Apoyado en un pilar del corredor, Nicolás vela salir a Isabel del cuarto de Dorotea con el rostro transfigurado, perdida en un mundo desconocido para él, Lo traicionaba, lo dejaba solo, rompía el lazo que los unía desde niños. Y él sabía que tenían que ser los dos: huirían de Ixtepec; los esperaban los caminos con su aureola de polvo reluciente, el campo tendido para ganar la batalla… ¿Cuál? Los dos debían descubrirla para que no se les fuera por alguna grieta. Después se encontrarían con los héroes que los llamaban desde un mundo glorioso de clarines. Ellos, los Moncada, no morarían en su cama, en el sudor de unas sabanas húmedas, pegándose a la vida como sanguijuelas. El clamor de la calle los llamaba. El estruendo lejano de la Revolución estaba tan cerca de ellos que bastaba abrir la puerta de su casa para entrar en los días sobresaltados de unos años antes.

—Prefiero morir en mitad de la calle o en un pleito de cantina —dijo Nicolás con rencor.

—Siempre estás hablando de tu muerte, muchacho —respondió Dorotea.

Nicolás ocupado en mirar a su hermana, no contestó. Era verdad que había cambiado; sus palabras no le hicieran ningún efecto. Isabel pensaba irse, pera no con él, «¿Cómo será su marido?», se preguntó asustado. Isabel pensaba lo mismo.

—Nico, ¿cree que en este momento ya nació?

—¡No seas estúpida! —exclamó. Su hermana lo irritaba.

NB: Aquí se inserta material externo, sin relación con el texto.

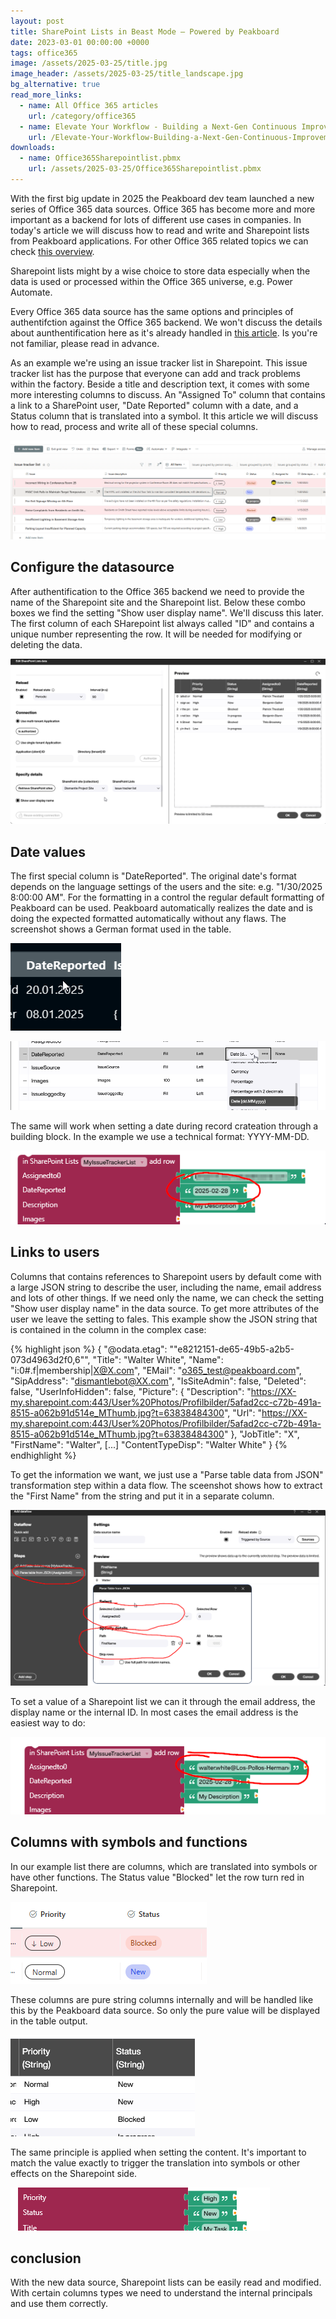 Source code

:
 ```yaml
---
layout: post
title: SharePoint Lists in Beast Mode – Powered by Peakboard
date: 2023-03-01 00:00:00 +0000
tags: office365
image: /assets/2025-03-25/title.jpg
image_header: /assets/2025-03-25/title_landscape.jpg
bg_alternative: true
read_more_links:
  - name: All Office 365 articles
    url: /category/office365
  - name: Elevate Your Workflow - Building a Next-Gen Continuous Improvement Board with Office 365 ToDo
    url: /Elevate-Your-Workflow-Building-a-Next-Gen-Continuous-Improvement-Board-with-Office-365-ToDo.html
downloads:
  - name: Office365Sharepointlist.pbmx
    url: /assets/2025-03-25/Office365Sharepointlist.pbmx
---
```

With the first big update in 2025 the Peakboard dev team launched a new series of Office 365 data sources. Office 365 has become more and more important as a backend for lots of different use cases in companies. In today's article we will discuss how to read and write and Sharepoint lists from Peakboard applications. For other Office 365 related topics we can check [this overview](/category/office365).

Sharepoint lists might by a wise choice to store data especially when the data is used or processed within the Office 365 universe, e.g. Power Automate.

Every Office 365 data source has the same options and principles of authentifction against the Office 365 backend. We won't discuss the details about aunthentification here as it's already handled in [this article](/Getting-started-with-the-new-Office-365-Data-Sources.html). Is you're not familiar, please read in advance.

As an example we're using an issue tracker list in Sharepoint. This issue tracker list has the purpose that everyone can add and track problems within the factory. Beside a title and description text, it comes with some more interesting columns to discuss. An "Assigned To" column that contains a link to a SharePoint user, "Date Reported" column with a date, and a Status column that is translated into a symbol. It this article we will discuss how to read, process and write all of these special columns.

![image](/assets/2025-03-25/010.png)

## Configure the datasource

After authentification to the Office 365 backend we need to provide the name of the Sharepoint site and the Sharepoint list. Below these combo boxes we find the setting "Show user display name". We'll discuss this later. The first column of each SHarepoint list always called "ID" and contains a unique number representing the row. It will be needed for modifying or deleting the data.  

![image](/assets/2025-03-25/020.png)

## Date values

The first special column is "DateReported". The original date's format depends on the language settings of the users and the site: e.g. "1/30/2025 8:00:00 AM". For the formatting in a control the regular default formatting of Peakboard can be used. Peakboard automatically realizes the date and is doing the expected formatted automatically without any flaws. The screenshot shows a German format used in the table.

![image](/assets/2025-03-25/030.png)

![image](/assets/2025-03-25/035.png)

The same will work when setting a date during record crateation through a building block. In the example we use a technical format: YYYY-MM-DD.

![image](/assets/2025-03-25/036.png)

## Links to users

Columns that contains references to Sharepoint users by default come with a large JSON string to describe the user, including the name, email address and lots of other things. 
If we need only the name, we can check the setting "Show user display name" in the data source. To get more attributes of the user we leave the setting to fales. This example show the JSON string that is contained in the column in the complex case:

{% highlight json %}
{
  "@odata.etag": "\"e8212151-de65-49b5-a2b5-073d4963d2f0,6\"",
  "Title": "Walter White",
  "Name": "i:0#.f|membership|X@X.com",
  "EMail": "o365_test@peakboard.com",
  "SipAddress": "dismantlebot@XX.com",
  "IsSiteAdmin": false,
  "Deleted": false,
  "UserInfoHidden": false,
  "Picture": {
    "Description": "https://XX-my.sharepoint.com:443/User%20Photos/Profilbilder/5afad2cc-c72b-491a-8515-a062b91d514e_MThumb.jpg?t=63838484300",
    "Url": "https://XX-my.sharepoint.com:443/User%20Photos/Profilbilder/5afad2cc-c72b-491a-8515-a062b91d514e_MThumb.jpg?t=63838484300"
  },
  "JobTitle": "X",
  "FirstName": "Walter",
[...]
  "ContentTypeDisp": "Walter White"
}
{% endhighlight %}

To get the information we want, we just use a "Parse table data from JSON" transformation step within a data flow. The sceenshot shows how to extract the "First Name" from the string and put it in a separate column.

![image](/assets/2025-03-25/040.png)

To set a value of a Sharepoint list we can it through the email address, the display name or the internal ID. In most cases the email address is the easiest way to do:

![image](/assets/2025-03-25/045.png)

## Columns with symbols and functions

In our example list there are columns, which are translated into symbols or have other functions. The Status value "Blocked" let the row turn red in Sharepoint.

![image](/assets/2025-03-25/050.png)

These columns are pure string columns internally and will be handled like this by the Peakboard data source. So only the pure value will be displayed in the table output.

![image](/assets/2025-03-25/051.png)

The same principle is applied when setting the content. It's important to match the value exactly to trigger the translation into symbols or other effects on the Sharepoint side.

![image](/assets/2025-03-25/055.png)

## conclusion

With the new data source, Sharepoint lists can be easily read and modified. With certain columns types we need to understand the internal principals and use them correctly.


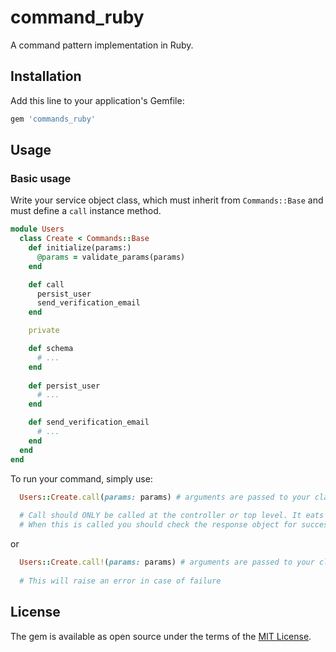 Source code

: # command_ruby

A command pattern implementation in Ruby.

## Installation

Add this line to your application's Gemfile:

```ruby
gem 'commands_ruby'
```

## Usage

### Basic usage

Write your service object class, which must inherit from `Commands::Base` and must define
a `call` instance method.

```ruby
module Users
  class Create < Commands::Base
    def initialize(params:)
      @params = validate_params(params)
    end

    def call
      persist_user
      send_verification_email
    end

    private

    def schema
      # ...
    end
    
    def persist_user
      # ...
    end

    def send_verification_email
      # ...
    end
  end
end
```

To run your command, simply use:

```ruby
  Users::Create.call(params: params) # arguments are passed to your class '#initialize' method
  
  # Call should ONLY be called at the controller or top level. It eats exceptions!
  # When this is called you should check the response object for success/failure
```

or 

```ruby
  Users::Create.call!(params: params) # arguments are passed to your class '#initialize' method
  
  # This will raise an error in case of failure
```

## License

The gem is available as open source under the terms of the [MIT License](http://opensource.org/licenses/MIT).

—En este momento debe estar en algún lugar, respondió ella sin inmutarse. Y se fue a buscarlo a lugares desconocidos y encontró a una figura que la ensombreció y que pasó junto a ella sin mirarla.

—No, no creo que yo me case…

—No se imaginen cosas que no existen, que no van a acabar bien —les recomendó la vieja cuando los jóvenes se disponían a irse.

—Doro, lo único que hay que imaginar es lo que no existe —le contestó Isabel desde el zaguán.

—¿Que quieres decir con esa tontería?

—Que hay que imaginar a los ángeles —gritó la joven y beso a la vieja que se quedó pensativa en su puerta, mirando cómo se alejaban, en la calle empedrada, los tres últimos amigos que le quedaban en el mundo.